● **GIVEN INFORMATION**
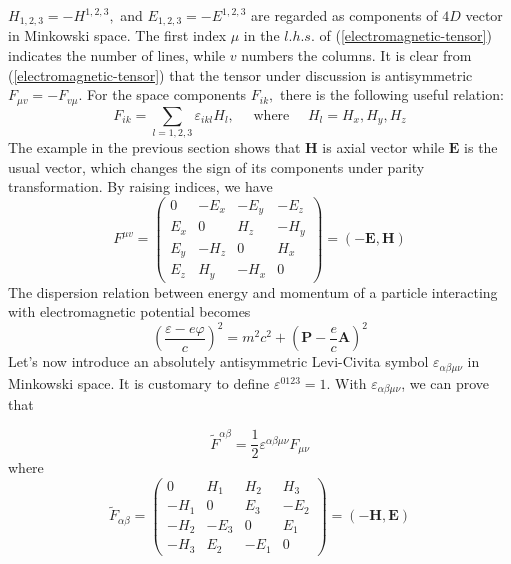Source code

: $H_{1,2,3}=-H^{1,2,3},$ and $E_{1,2,3}=-E^{1,2,3}$ are regarded as components of $4 D$ vector in Minkowski space. The first index $\mu$ in the $l . h . s .$ of (\ref{electromagnetic-tensor}) indicates the number of lines, while $v$ numbers the columns. It is clear from (\ref{electromagnetic-tensor}) that the tensor under discussion is antisymmetric $F_{\mu v}=-F_{v \mu} .$ For the space components $F_{i k},$ there is the following useful relation:
\begin{equation}
F_{i k}=\sum_{l=1,2,3} \varepsilon_{i k l} H_{l}, \quad \text { where } \quad H_{l}=H_{x}, H_{y}, H_{z}
\end{equation}
The example in the previous section shows that $\mathbf{H}$ is axial vector while $\mathbf{E}$ is the usual vector, which changes the sign of its components under parity transformation. By raising indices, we have
\begin{equation}
F^{\mu v}=\left(\begin{array}{cccc}
{0} & {-E_{x}} & {-E_{y}} & {-E_{z}} \\
{E_{x}} & {0} & {H_{z}} & {-H_{y}} \\
{E_{y}} & {-H_{z}} & {0} & {H_{x}} \\
{E_{z}} & {H_{y}} & {-H_{x}} & {0}
\end{array}\right)=(-\mathbf{E}, \mathbf{H})
\end{equation}
The dispersion relation between energy and momentum of a particle
interacting with electromagnetic potential becomes
\begin{equation}
\left(\frac{\varepsilon-e \varphi}{c}\right)^{2}=m^{2} c^{2}+\left(\mathbf{P}-\frac{e}{c} \mathbf{A}\right)^{2}
\end{equation}
Let's now introduce an absolutely antisymmetric Levi-Civita symbol $\varepsilon_{\alpha \beta \mu \nu}$ in Minkowski space. It is customary to define $\varepsilon^{\mathrm{0123}}=1$. With $\varepsilon_{\alpha \beta \mu \nu}$, we can prove that
\begin{qt}
    \begin{equation}
\tilde{F}^{\alpha \beta}=\frac{1}{2} \varepsilon^{\alpha \beta \mu \nu} F_{\mu \nu}
\end{equation}
where
\begin{equation}
\tilde{F}_{\alpha \beta}=\left(\begin{array}{cccc}
{0} & {H_{1}} & {H_{2}} & {H_{3}} \\
{-H_{1}} & {0} & {E_{3}} & {-E_{2}} \\
{-H_{2}} & {-E_{3}} & {0} & {E_{1}} \\
{-H_{3}} & {E_{2}} & {-E_{1}} & {0}
\end{array}\right)=(\mathbf{-H}, \mathbf{E})
\end{equation}
\end{qt}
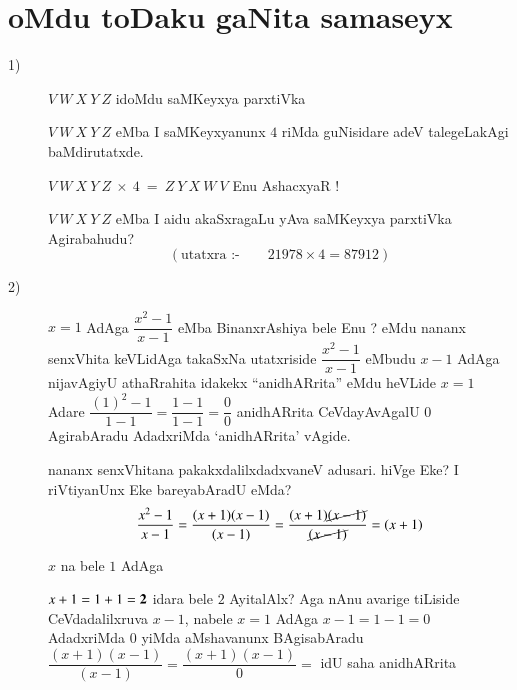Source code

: \chapter{oMdu toDaku gaNita samaseyx}

\begin{description}
\item[{\rm 1)}] $V ~W ~X ~Y ~Z$ idoMdu saMKeyxya parxtiVka

  $V ~W ~X ~Y ~Z$ eMba I saMKeyxyanunx $4$ riMda guNisidare adeV talegeLakAgi baMdirutatxde.

  $V ~W ~X ~Y ~Z ~ \times ~4 ~= ~Z ~Y~X~W~V$ Enu AshacxyaR !

  $V ~W ~X ~Y ~Z$ eMba I aidu akaSxragaLu yAva saMKeyxya parxtiVka Agirabahudu?
  $$
(\text{utatxra :-}\qquad  21978 \times 4 = 87912)
  $$
  
\item[{\rm 2)}] $x=1$ AdAga $\dfrac{x^2-1}{x-1}$ eMba BinanxrAshiya bele Enu ? eMdu nananx senxVhita keVLidAga takaSxNa utatxriside $\dfrac{x^2-1}{x-1}$ eMbudu $x-1$ AdAga nijavAgiyU athaRrahita idakekx ``anidhARrita'' eMdu heVLide $x=1$ Adare $\dfrac{(1)^2 -1}{1-1} = \dfrac{1-1}{1-1} = \dfrac{0}{0}$ anidhARrita CeVdayAvAgalU $0$ AgirabAradu AdadxriMda `anidhARrita' vAgide.

  nananx senxVhitana pakakxdalilxdadxvaneV adusari. hiVge Eke? I riVtiyanUnx Eke bareyabAradU eMda?
  $$
  \frac{x^2-1}{x-1} = \frac{(x+1)(x-1)}{(x-1)} = \frac{(x+1)\cancel{(x-1)}}{\cancel{(x-1)}} = (x+1)
  $$

  $x$ na bele $1$ AdAga
  
  $x+1 =1+1 ={\bf 2}$ idara bele $2$ AyitalAlx? Aga nAnu avarige tiLiside CeVdadalilxruva $x-1$, nabele $x=1$ AdAga $x-1=1-1=0$ AdadxriMda $0$ yiMda aMshavanunx BAgisabAradu $\dfrac{(x+1)(x-1)}{(x-1)} = \dfrac{(x+1)(x-1)}{0} =$ idU saha anidhARrita
\end{description}
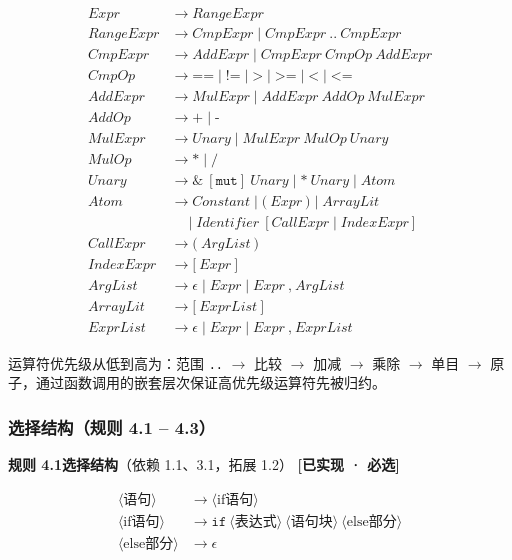 \documentclass[12pt,a4paper]{ctexart}
\begin{document}
\begin{align}
Expr &\rightarrow RangeExpr \\
RangeExpr &\rightarrow CmpExpr \mid CmpExpr \ \texttt{..} \ CmpExpr \\
CmpExpr &\rightarrow AddExpr \mid CmpExpr \ CmpOp \ AddExpr \\
CmpOp &\rightarrow \texttt{==} \mid \texttt{!=} \mid \texttt{>} \mid \texttt{>=} \mid \texttt{<} \mid \texttt{<=} \\
AddExpr &\rightarrow MulExpr \mid AddExpr \ AddOp \ MulExpr \\
AddOp &\rightarrow \texttt{+} \mid \texttt{-} \\
MulExpr &\rightarrow Unary \mid MulExpr \ MulOp \ Unary \\
MulOp &\rightarrow \texttt{*} \mid \texttt{/} \\
Unary &\rightarrow \texttt{\&} \ [\texttt{mut}] \ Unary \mid \texttt{*} \ Unary \mid Atom \\
Atom &\rightarrow Constant \mid \texttt{(} \ Expr \ \texttt{)} \mid ArrayLit \\
     &\quad\mid Identifier \ [CallExpr \mid IndexExpr] \\
CallExpr &\rightarrow \texttt{(} \ ArgList \ \texttt{)} \\
IndexExpr &\rightarrow \texttt{[} \ Expr \ \texttt{]} \\
ArgList &\rightarrow \epsilon \mid Expr \mid Expr \ \texttt{,} \ ArgList \\
ArrayLit &\rightarrow \texttt{[} \ ExprList \ \texttt{]} \\
ExprList &\rightarrow \epsilon \mid Expr \mid Expr \ \texttt{,} \ ExprList
\end{align}

运算符优先级从低到高为：范围 \texttt{..} $\rightarrow$ 比较 $\rightarrow$ 加减 $\rightarrow$ 乘除 $\rightarrow$ 单目 $\rightarrow$ 原子，通过函数调用的嵌套层次保证高优先级运算符先被归约。

\subsubsection{选择结构（规则 4.1 -- 4.3）}

\textbf{规则 4.1\quad 选择结构}（依赖 1.1、3.1，拓展 1.2） \hfill \textcolor{green!60!black}{\textbf{[已实现 · 必选]}}

\begin{align}
\langle\text{语句}\rangle &\rightarrow \langle\text{if语句}\rangle \\
\langle\text{if语句}\rangle &\rightarrow \texttt{if} \ \langle\text{表达式}\rangle \ \langle\text{语句块}\rangle \ \langle\text{else部分}\rangle \\
\langle\text{else部分}\rangle &\rightarrow \epsilon
\end{align}
\end{document}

● **TASK GOAL**
Lines in the data that include the word "CmpExpr" should all be copied.

● **ANSWER TO THE EXERCISE**
RangeExpr &\rightarrow CmpExpr \mid CmpExpr \ \texttt{..} \ CmpExpr \\
CmpExpr &\rightarrow AddExpr \mid CmpExpr \ CmpOp \ AddExpr \\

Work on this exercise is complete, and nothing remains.